→ **What to do**: Starting with the first line of the data that follows, transcribe every line verbatim until the line containing "a function generator." has been transcribed.

→ **Records to use**:
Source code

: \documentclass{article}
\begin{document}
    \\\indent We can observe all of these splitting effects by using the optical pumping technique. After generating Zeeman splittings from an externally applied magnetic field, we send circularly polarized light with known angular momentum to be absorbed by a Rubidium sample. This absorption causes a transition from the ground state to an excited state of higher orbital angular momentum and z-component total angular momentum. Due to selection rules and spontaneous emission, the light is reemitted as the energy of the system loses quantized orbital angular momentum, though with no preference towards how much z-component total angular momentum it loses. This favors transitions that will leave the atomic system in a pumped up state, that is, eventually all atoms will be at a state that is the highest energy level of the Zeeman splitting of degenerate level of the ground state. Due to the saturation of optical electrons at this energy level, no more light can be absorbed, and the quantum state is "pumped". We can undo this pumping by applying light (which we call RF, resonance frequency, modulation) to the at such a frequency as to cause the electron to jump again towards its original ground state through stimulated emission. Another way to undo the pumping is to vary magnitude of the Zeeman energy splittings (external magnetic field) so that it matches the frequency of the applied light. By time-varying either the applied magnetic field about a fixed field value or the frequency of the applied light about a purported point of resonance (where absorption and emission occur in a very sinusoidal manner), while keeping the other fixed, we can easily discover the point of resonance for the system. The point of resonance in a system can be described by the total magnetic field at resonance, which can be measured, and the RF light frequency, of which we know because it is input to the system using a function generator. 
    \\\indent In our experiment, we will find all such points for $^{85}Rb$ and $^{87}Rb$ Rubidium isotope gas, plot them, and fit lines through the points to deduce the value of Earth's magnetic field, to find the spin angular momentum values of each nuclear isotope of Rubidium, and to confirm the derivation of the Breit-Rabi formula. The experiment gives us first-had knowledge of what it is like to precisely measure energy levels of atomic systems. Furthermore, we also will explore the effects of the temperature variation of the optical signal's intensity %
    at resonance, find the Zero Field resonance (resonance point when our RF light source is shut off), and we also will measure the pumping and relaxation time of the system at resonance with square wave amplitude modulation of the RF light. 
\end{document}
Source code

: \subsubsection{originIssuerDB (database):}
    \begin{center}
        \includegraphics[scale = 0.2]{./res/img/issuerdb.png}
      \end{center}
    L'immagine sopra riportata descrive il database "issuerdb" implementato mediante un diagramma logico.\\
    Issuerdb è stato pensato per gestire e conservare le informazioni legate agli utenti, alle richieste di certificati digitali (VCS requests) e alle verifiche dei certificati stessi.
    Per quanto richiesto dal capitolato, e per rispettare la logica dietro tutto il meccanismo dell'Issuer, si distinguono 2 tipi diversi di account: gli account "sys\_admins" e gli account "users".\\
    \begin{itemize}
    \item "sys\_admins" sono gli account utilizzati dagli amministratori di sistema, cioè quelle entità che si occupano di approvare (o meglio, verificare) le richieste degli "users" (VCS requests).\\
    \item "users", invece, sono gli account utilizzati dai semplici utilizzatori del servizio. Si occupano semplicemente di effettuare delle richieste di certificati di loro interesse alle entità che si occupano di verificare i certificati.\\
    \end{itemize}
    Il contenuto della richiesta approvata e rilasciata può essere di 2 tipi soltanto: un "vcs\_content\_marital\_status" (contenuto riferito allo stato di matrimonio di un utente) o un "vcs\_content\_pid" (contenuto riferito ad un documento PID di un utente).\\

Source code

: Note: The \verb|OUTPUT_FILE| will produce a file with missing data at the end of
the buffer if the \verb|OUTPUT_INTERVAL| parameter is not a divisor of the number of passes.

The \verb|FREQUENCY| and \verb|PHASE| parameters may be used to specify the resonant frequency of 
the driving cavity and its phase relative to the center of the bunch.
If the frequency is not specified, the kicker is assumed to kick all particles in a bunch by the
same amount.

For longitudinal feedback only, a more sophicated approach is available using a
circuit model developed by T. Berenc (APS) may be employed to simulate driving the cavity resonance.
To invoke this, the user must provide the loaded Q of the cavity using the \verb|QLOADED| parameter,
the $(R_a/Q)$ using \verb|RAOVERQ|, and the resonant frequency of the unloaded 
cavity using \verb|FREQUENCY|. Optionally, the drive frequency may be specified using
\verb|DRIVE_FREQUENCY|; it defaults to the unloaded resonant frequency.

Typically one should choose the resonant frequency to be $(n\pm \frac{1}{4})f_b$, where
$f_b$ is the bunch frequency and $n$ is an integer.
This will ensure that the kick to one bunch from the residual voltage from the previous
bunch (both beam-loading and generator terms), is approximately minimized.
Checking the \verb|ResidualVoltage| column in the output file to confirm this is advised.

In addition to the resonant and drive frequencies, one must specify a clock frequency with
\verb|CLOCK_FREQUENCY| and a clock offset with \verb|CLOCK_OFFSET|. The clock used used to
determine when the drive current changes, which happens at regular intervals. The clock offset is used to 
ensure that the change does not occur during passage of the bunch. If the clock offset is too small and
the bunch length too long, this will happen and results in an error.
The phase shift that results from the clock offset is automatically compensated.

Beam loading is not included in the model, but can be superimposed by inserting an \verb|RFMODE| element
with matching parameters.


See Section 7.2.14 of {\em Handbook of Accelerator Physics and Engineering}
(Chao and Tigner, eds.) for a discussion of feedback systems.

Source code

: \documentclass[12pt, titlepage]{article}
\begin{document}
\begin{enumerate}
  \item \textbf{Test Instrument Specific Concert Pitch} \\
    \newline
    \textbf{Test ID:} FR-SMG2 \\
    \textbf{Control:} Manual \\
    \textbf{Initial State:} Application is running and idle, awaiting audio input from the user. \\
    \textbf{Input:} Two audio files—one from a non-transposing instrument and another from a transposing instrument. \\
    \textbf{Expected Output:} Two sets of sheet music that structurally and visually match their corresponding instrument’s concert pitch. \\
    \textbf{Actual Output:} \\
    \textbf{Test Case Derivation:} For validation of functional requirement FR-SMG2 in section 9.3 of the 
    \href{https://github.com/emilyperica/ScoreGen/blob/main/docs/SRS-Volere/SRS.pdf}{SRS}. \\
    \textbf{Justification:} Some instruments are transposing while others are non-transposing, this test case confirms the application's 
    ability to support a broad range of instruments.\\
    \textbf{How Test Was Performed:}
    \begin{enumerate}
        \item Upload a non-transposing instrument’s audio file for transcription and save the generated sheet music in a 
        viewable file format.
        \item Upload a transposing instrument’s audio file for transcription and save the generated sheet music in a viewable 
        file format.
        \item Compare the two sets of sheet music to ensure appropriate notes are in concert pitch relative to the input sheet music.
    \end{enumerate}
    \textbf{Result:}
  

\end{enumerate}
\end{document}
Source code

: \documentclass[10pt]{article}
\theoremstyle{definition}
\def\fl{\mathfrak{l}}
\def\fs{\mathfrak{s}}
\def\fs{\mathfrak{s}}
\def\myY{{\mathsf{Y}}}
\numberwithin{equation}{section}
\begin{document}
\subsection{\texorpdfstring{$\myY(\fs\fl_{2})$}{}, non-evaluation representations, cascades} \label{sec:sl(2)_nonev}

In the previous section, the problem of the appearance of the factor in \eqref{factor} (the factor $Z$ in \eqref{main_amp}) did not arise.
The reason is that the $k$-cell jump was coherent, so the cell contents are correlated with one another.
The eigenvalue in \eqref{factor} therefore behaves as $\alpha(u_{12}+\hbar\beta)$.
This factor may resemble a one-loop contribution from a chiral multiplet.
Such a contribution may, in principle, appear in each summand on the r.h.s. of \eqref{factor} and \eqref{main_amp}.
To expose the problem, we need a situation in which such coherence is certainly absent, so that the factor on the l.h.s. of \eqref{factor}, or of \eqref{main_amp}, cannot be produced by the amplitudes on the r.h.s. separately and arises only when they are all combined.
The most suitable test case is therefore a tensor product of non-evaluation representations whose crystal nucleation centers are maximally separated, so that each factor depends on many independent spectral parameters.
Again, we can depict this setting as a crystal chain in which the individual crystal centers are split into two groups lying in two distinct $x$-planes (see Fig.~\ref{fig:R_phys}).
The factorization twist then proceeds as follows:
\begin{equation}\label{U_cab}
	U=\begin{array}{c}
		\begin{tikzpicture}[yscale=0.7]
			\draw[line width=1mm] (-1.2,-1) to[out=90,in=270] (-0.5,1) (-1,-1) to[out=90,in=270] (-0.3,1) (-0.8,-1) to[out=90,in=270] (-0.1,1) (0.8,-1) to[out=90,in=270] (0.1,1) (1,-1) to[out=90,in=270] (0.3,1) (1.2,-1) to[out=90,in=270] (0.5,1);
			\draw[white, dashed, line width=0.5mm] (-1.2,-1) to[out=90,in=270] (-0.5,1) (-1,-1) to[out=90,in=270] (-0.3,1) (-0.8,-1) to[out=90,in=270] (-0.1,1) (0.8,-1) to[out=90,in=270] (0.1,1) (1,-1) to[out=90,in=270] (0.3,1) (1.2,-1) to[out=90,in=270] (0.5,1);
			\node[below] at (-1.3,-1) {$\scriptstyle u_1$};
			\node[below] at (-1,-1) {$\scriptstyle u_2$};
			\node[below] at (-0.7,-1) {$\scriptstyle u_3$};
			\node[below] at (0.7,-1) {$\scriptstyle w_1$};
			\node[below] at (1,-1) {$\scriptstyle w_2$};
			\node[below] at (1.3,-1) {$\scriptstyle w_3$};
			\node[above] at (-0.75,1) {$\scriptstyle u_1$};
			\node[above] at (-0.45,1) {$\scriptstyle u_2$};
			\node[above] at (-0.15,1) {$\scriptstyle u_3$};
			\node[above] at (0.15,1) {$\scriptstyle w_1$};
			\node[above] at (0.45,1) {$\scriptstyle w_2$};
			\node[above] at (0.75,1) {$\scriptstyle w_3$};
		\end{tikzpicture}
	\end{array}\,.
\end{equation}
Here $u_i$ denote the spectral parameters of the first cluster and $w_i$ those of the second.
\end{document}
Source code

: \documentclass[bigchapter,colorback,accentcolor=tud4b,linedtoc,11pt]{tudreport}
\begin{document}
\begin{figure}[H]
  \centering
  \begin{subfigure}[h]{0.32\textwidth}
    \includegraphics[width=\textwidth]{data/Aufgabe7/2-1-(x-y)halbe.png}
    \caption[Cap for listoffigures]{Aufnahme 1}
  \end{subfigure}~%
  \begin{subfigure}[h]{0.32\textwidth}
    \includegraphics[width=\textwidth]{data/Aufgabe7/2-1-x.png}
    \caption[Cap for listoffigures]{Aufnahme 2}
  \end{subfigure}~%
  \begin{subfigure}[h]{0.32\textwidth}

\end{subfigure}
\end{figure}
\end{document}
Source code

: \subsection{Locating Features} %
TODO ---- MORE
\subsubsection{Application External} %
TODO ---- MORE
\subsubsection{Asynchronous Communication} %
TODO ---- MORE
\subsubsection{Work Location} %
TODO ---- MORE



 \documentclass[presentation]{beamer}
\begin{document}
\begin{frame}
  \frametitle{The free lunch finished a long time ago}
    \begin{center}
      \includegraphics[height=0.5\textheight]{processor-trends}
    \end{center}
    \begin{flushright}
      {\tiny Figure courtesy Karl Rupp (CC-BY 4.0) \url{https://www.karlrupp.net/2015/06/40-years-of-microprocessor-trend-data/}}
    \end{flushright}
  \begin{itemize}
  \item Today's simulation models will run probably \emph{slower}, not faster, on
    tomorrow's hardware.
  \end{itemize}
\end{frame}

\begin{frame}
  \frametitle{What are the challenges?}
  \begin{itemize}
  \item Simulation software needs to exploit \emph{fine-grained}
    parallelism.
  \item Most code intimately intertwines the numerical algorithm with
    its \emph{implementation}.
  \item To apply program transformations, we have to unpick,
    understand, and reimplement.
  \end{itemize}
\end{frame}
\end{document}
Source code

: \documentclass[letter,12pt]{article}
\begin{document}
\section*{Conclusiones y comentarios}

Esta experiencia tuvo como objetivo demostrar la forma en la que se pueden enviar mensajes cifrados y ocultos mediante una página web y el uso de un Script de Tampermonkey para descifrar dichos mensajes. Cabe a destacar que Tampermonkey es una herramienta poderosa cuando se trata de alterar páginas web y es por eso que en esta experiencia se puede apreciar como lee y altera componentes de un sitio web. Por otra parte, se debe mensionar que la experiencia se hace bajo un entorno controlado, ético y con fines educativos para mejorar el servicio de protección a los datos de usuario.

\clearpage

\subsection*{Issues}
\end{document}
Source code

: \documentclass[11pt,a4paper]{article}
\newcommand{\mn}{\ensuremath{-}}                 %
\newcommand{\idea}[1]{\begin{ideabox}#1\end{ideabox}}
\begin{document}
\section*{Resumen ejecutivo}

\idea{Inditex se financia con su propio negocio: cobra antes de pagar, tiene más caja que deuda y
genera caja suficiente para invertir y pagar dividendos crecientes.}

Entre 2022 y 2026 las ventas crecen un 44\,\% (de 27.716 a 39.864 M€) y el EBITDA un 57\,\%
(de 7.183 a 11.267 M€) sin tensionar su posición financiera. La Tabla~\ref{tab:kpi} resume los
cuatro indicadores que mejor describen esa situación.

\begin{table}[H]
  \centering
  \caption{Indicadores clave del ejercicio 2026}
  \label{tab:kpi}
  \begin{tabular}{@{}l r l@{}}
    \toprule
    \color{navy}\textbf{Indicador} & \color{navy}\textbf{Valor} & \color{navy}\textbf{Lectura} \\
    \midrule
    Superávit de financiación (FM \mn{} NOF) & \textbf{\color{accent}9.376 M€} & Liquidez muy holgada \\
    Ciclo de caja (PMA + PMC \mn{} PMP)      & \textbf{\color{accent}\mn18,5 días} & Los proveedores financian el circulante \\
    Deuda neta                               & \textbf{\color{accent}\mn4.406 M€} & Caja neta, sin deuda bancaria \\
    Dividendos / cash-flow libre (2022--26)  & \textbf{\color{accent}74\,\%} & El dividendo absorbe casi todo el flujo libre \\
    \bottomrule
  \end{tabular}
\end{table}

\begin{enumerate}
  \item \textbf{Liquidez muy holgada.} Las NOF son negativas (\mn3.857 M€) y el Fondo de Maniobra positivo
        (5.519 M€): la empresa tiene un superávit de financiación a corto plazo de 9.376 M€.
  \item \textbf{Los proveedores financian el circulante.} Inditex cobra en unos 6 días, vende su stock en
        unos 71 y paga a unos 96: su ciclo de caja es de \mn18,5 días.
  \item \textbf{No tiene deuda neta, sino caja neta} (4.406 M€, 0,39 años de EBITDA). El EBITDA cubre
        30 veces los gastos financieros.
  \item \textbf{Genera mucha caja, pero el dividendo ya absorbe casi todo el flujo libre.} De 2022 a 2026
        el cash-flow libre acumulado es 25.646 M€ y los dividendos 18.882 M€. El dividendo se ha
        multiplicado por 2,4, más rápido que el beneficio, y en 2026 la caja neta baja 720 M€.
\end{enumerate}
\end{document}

→ **Solution**:
Source code

: \documentclass{article}
\begin{document}
    \\\indent We can observe all of these splitting effects by using the optical pumping technique. After generating Zeeman splittings from an externally applied magnetic field, we send circularly polarized light with known angular momentum to be absorbed by a Rubidium sample. This absorption causes a transition from the ground state to an excited state of higher orbital angular momentum and z-component total angular momentum. Due to selection rules and spontaneous emission, the light is reemitted as the energy of the system loses quantized orbital angular momentum, though with no preference towards how much z-component total angular momentum it loses. This favors transitions that will leave the atomic system in a pumped up state, that is, eventually all atoms will be at a state that is the highest energy level of the Zeeman splitting of degenerate level of the ground state. Due to the saturation of optical electrons at this energy level, no more light can be absorbed, and the quantum state is "pumped". We can undo this pumping by applying light (which we call RF, resonance frequency, modulation) to the at such a frequency as to cause the electron to jump again towards its original ground state through stimulated emission. Another way to undo the pumping is to vary magnitude of the Zeeman energy splittings (external magnetic field) so that it matches the frequency of the applied light. By time-varying either the applied magnetic field about a fixed field value or the frequency of the applied light about a purported point of resonance (where absorption and emission occur in a very sinusoidal manner), while keeping the other fixed, we can easily discover the point of resonance for the system. The point of resonance in a system can be described by the total magnetic field at resonance, which can be measured, and the RF light frequency, of which we know because it is input to the system using a function generator. 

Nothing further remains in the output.